The released data that support our forecast of 3.7% YoY GDP growth for August include:
- 3.1% YoY growth in electricity.
- 0.1% growth in cement consumption. This may seem low, but it is positive, whereas cement consumption growth had been negative throughout most of 2024.
- 24.2% YoY increase in government spending.
- 8.6% growth in imports volume, which feeds into commerce GDP.
The only early indicator that declined was fishing GDP, down 27.8% YoY. However, August is an off-season month for fishing, and the impact (weight) is negligible.
Looking a little further forward, the anecdotal information we are receiving—mostly from talking with executives in domestic demand businesses—is that, after strong sales in July–August, September sales were surprisingly weak. October is looking better, however.
We’re a little perplexed about September. We understand that July–August benefited from the windfall that households received from the withdrawal of pension funds, whereas disbursements were much milder in September. However, there were disbursements. Plus, one would have expected some degree of spillover spending from July–August to bolster consumption in September. We are not sure exactly what happened, and may need to wait for the release of the full breakdown of September GDP in November, to get clarity.
In any event, the September consumption slowdown does not seem to have continued in October. What may affect October GDP growth, however, is the three-day strike from October 10th to 12th. The strike involves informal transportation workers and a part of local small businesses, and was called in protest of the tremendous spread in extortion and extortion related violence that has been taking place in recent times. At the time of this writing, it has been perhaps just successful enough to have some impact on growth.
In aggregate, these monthly ups and downs are broadly all in line with our forecast of 3.0% GDP growth for the full-year 2024. Note that GDP growth in January–July is trending at 2.9%, YoY.
EMPLOYMENT: A MODESTLY IMPROVING LABOUR MARKET
Moderately improving GDP growth figures (September notwithstanding), are supported by labour market data. Adequate (sometimes called informal) employment finally returned to pre-Covid levels in August, and seems to be tilting upward. Underemployment had surpassed pre-2020 levels long ago, and now adequate employment has finally caught up (chart 4).
In line with this, unemployment came in at a low 6.1% in August. Together with the 6.0% unemployment of July, these are the lowest unemployment figures since 2019 (chart 5).
Before we get too excited about the improving labour market, we’ll need to see to what extent the July–August employment figures reflect temporary demand due to the pension fund withdrawals. As in GDP growth, September labour market figures may be less optimistic. Thus, although we’re tempted to review our unemployment forecasts going forward (6.7% in Q3 and 6.5% in Q4), it seems prudent to wait until we see the data for September.
INFLATION IS NOT LIKELY TO CONTINUE DECLINING FOR THE REST OF THE YEAR
Just a word on inflation in October.

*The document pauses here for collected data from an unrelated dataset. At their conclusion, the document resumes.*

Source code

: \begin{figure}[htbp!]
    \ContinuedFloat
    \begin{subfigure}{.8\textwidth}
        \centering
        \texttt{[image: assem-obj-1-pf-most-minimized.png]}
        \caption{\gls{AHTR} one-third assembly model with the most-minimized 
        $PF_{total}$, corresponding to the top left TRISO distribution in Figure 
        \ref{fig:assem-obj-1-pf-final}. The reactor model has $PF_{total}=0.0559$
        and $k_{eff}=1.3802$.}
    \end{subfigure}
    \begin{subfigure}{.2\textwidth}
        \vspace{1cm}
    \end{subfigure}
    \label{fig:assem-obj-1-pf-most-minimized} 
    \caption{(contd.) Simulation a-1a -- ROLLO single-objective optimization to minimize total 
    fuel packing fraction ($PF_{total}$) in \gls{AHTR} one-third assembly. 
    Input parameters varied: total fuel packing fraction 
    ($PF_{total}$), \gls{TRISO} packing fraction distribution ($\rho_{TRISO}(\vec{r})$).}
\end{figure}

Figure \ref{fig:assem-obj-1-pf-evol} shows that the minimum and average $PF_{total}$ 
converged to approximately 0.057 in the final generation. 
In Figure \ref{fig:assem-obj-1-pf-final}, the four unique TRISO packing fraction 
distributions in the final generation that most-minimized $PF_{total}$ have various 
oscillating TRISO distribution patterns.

The key prices we follow suggest that inflation could increase from 1.8% in September to 2.0% in October (chart 6). It’s still early in the month, and with oil and gasoline prices rising, the risk is that inflation might rise a bit more by the end of the month. We were always expecting an increase in inflation in October–November, due to a base effect. Monthly inflation was negative last year, down 0.3% in October, and 0.2% in November. So, while monthly inflation is likely to be low in October–November this year, to have back-to-back negative monthly figures is unlikely.